Nicholson plays Jack Torrance, a former teacher turned writer who procures employment as the winter caretaker of The Overlook Hotel located in Colorado's reclusive mountains. His wife, Wendy, and son, Danny, accompany him. Although the manager warns Torrance that another caretaker, Delbert Grady, murdered his wife and twin daughters with an axe because of "cabin fever," Torrance is unfazed. The solitude required for writing is exactly what he needs.
Their introduction to the hotel begins innocently, but events quickly change. Danny, who possesses a unique paranormal ability to see into the past and future, connects with another kindred spirit, the cook Dick Hallorann, who also can "shine." Danny begins "shining" and witnesses flashbacks of the Grady murders. As Danny's state deteriorates, Wendy becomes more concerned and blames Torrance for Danny's condition. Torrance methodically loses his sanity as the weather, space, and time close in on him, and through a series of hallucinations, former inhabitants of The Overlook, namely Grady, slowly push him over the edge and suggest that he "correct" Wendy and Danny for their transgressions. What unfolds are some of the most classic scenes in horror history depicting Torrance's brooding figure stalking his wife and son through the hotel's labyrinthine rooms and outdoor maze.
This is Kubrick and Nicholson at their best. Sure, their filmographies rank as two of the most impressive in recent decades, but here they are unrelentingly over the top. Nicholson said Kubrick's maddeningly meticulous style almost drove him over the brink; subsequently, they never worked together again. The DVD, released in 1999, contains a documentary produced by Valerie Kubrick, the director's daughter, who was 17-years-old at the time. The documentary is interesting because of its content, particularly the footage depicting the power dynamics between Kubrick and his two main actors: Nicholson and Shelly Duvall - but it is sophomorically produced. Surprisingly, Dad let her miss this opportunity to shine (no pun intended).
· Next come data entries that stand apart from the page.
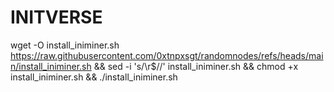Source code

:# INITVERSE

wget -O install_iniminer.sh https://raw.githubusercontent.com/0xtnpxsgt/randomnodes/refs/heads/main/install_iniminer.sh && sed -i 's/\r$//' install_iniminer.sh && chmod +x install_iniminer.sh && ./install_iniminer.sh



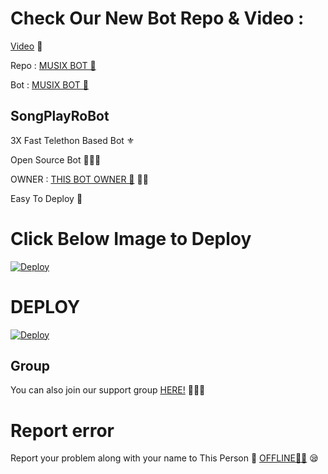# Check Our New Bot Repo & Video :

[Video](https://youtu.be/3pN0W4KzzNY) 🎥

Repo : [MUSIX BOT 🎻](https://github.com/TOXIC-BOY-OP/MUSIX_BOT)

Bot : [MUSIX BOT 🧚‍](https://t.me/TOXIC_MUCICOPBOT)

## SongPlayRoBot
3X Fast Telethon Based Bot ⚜

Open Source Bot 👨🏻‍💻

OWNER : [THIS BOT OWNER  🎻](https://t.me/OFFLINE_HU_VMRO) 💃🏻

Easy To Deploy 🤗

# Click Below Image to Deploy
[![Deploy](https://telegra.ph/file/9d337b3414bbf8e39ba79.jpg)](https://heroku.com/deploy?template=https://github.com/IVETRI/SongPlayRoBot.git)
# DEPLOY
[![Deploy](https://www.herokucdn.com/deploy/button.svg)](https://heroku.com/deploy?template=https://github.com/IVETRI/SongPlayRoBot.git)

## Group
You can also join our support group [HERE!](https://t.me/DOSTO_KI_M3HFIL) 👨🏻‍💻

# Report error
Report your problem along with your name to This Person 📲 [OFFLINE🧑‍💻](https://t.me/OFFLINE_HU_VMRO) 😪



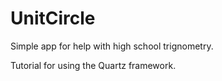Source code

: # UnitCircle

Simple app for help with high school trignometry.

Tutorial for using the Quartz framework.
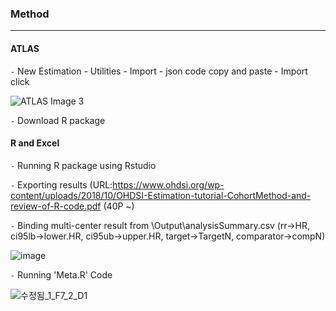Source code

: ### Method

---

#### ATLAS

`-` New Estimation - Utilities - Import - json code copy and paste - Import click

![ATLAS Image 3](https://user-images.githubusercontent.com/100256821/155479765-9e0320ad-add2-4af1-b18d-78816abd7968.PNG)

`-` Download R package

#### R and Excel

`-` Running R package using Rstudio

`-` Exporting results (URL:https://www.ohdsi.org/wp-content/uploads/2018/10/OHDSI-Estimation-tutorial-CohortMethod-and-review-of-R-code.pdf (40P ~)

`-` Binding multi-center result from \Output\analysisSummary.csv (rr->HR, ci95lb->lower.HR, ci95ub->upper.HR, target->TargetN, comparator->compN)

![image](https://user-images.githubusercontent.com/100256821/155481526-b0b8d1f4-6377-4861-baa4-fe4b7bb09a64.png)

`-` Running 'Meta.R' Code

![수정됨_1_F7_2_D1](https://user-images.githubusercontent.com/100256821/155483322-889ad789-2215-49cc-beea-51d26cdc80c0.jpg)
As perhaps the ultimate auteur, Kubrick's personal tenet about the role of a director could easily serve as the mantra for auteurism: "one man writes a book, one man composes a symphony, it is essential for one man to make a film." His imposing directorial style leaves no aesthetic stone unturned, and his work has been called everything from brilliant and ingenious to arrogant and incoherent. In The Shining, those talents are unleashed with passion.
Kubrick always redefines visual space, and he is particularly fascinated with humans' relationship to space. Whether it be cosmological space in 2001: A Space Odyssey, or the space and subsequent distance in levels of the military bureaucracy in Paths of Glory, Kubrick suggests that our relationship to space defines our existential space and meaning. Torrance's character is a perfect example of this. The Overlook Hotel, whose interior shots were built on the back lot of EMI's Elstree Studios in England (the exterior shots are of the Timberline Lodge in Mount Hood, Oregon), is a classic haunted house. The hotel and its surrounding environs are a metaphor for Torrance's psychological state. As a fledgling writer, he is empty of ideas. Like the snowdrifts outside, Torrance is professionally drifting. And like the extreme cold outside, he too is becoming personally cold and detached.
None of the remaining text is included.